“If they’re less than 25 weeks we really don’t bother doing anything for them… it’s unlikely they will survive anyway.” That’s what a doctor friend of mine told me recently when discussing his recent work at Woman and Infants Hospital in Providence. I was shocked. Did my friend just tell me that neonatal doctors will not try to save the life of a baby born alive simply because they believe the chances of survival are low?
Woman and Infants does not make their standard operating procedures readily available, but I was able to do some research into this idea and what I found was disturbing and downright criminal, in my opinion. Doctors who deliver babies in what is known as “The Grey Zone,” will routinely withhold life-saving measures, even if it is against the wishes of the parents. A baby who is born in the Grey Zone is typically a baby born anywhere from 22-24 weeks of gestation.

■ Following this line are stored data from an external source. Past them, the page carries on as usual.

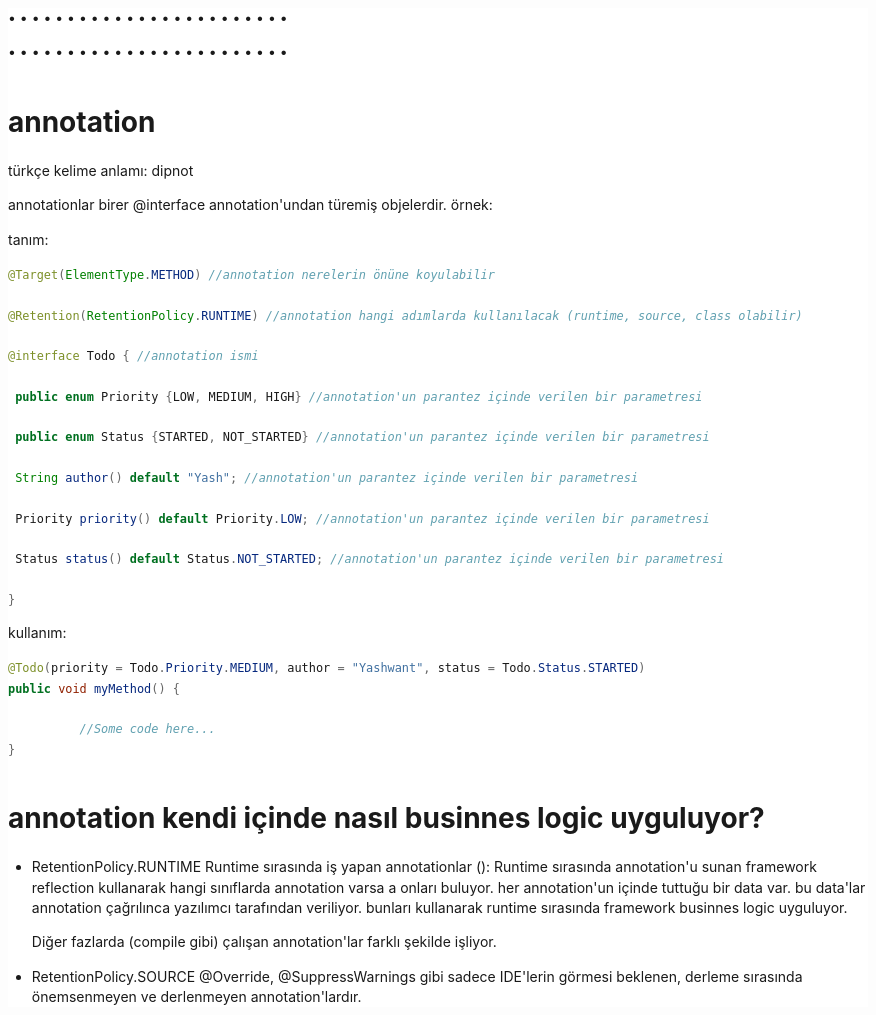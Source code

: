 • • • • • • • • • • • • • • • • • • • • • • • •

• • • • • • • • • • • • • • • • • • • • • • • •

# annotation
türkçe kelime anlamı: dipnot

annotationlar birer @interface annotation'undan türemiş objelerdir. örnek:

tanım:

```java
@Target(ElementType.METHOD) //annotation nerelerin önüne koyulabilir

@Retention(RetentionPolicy.RUNTIME) //annotation hangi adımlarda kullanılacak (runtime, source, class olabilir)

@interface Todo { //annotation ismi

 public enum Priority {LOW, MEDIUM, HIGH} //annotation'un parantez içinde verilen bir parametresi

 public enum Status {STARTED, NOT_STARTED} //annotation'un parantez içinde verilen bir parametresi

 String author() default "Yash"; //annotation'un parantez içinde verilen bir parametresi

 Priority priority() default Priority.LOW; //annotation'un parantez içinde verilen bir parametresi

 Status status() default Status.NOT_STARTED; //annotation'un parantez içinde verilen bir parametresi

}
```

kullanım:

```java
@Todo(priority = Todo.Priority.MEDIUM, author = "Yashwant", status = Todo.Status.STARTED)
public void myMethod() {

          //Some code here...
}
```

# annotation kendi içinde nasıl businnes logic uyguluyor?
- RetentionPolicy.RUNTIME
  Runtime sırasında iş yapan annotationlar (): Runtime sırasında annotation'u sunan framework reflection kullanarak hangi sınıflarda annotation varsa a onları buluyor. her annotation'un içinde tuttuğu bir data var. bu data'lar annotation çağrılınca yazılımcı tarafından veriliyor. bunları kullanarak runtime sırasında framework businnes logic uyguluyor.

  Diğer fazlarda (compile gibi) çalışan annotation'lar farklı şekilde işliyor.

- RetentionPolicy.SOURCE
  @Override, @SuppressWarnings gibi sadece IDE'lerin görmesi beklenen, derleme sırasında önemsenmeyen ve derlenmeyen annotation'lardır.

A study published in 2007 by the Department of Pediatrics at the University of Chicago found that just 4% of doctors surveyed would provide full resuscitation of a baby born alive at 23 weeks or earlier. This study also found that just 33% of doctors said that parental preference would determine whether they resuscitated an infant born at 23 or 24 weeks. Imagine for a moment being the parent of a child born at this stage and wanting the doctors to do everything possible to save your child’s life, only to find out that nearly seven in 10 doctors would totally disregard your wishes and would simply let your baby die.
Of course, it is true that babies born in the Grey Zone have a nearly zero percent chance of survival without some kind of post-natal care; however, that rate can climb to as high at 25% for babies born at 22 and 23 weeks who are given active post-natal care. So why are doctors choosing to let these babies die, especially in scenarios where the parents are adamant that their babies be saved? Are these Grey Zone decisions being practiced at our local hospitals and birthing centers?
Let me leave you with the story of baby Lyla, who was born in 2014 at just 21.5 weeks, weighting only 14.5 ounces. Lyla’s doctors told her mother that there was very little chance the baby would survive, but despite the prognosis, Lyla’s mother had a feeling that her daughter would live. In this case, the doctors did what all doctors should do in this situation: they tried to save the baby’s life… and they did. Lyla lived and suffered no major disabilities from her premature birth. Those doctors are heroes.
At the top of this post are pictures that her mother provided to Today of Lyla at three weeks old (24 weeks gestation) and at four years old in 2018.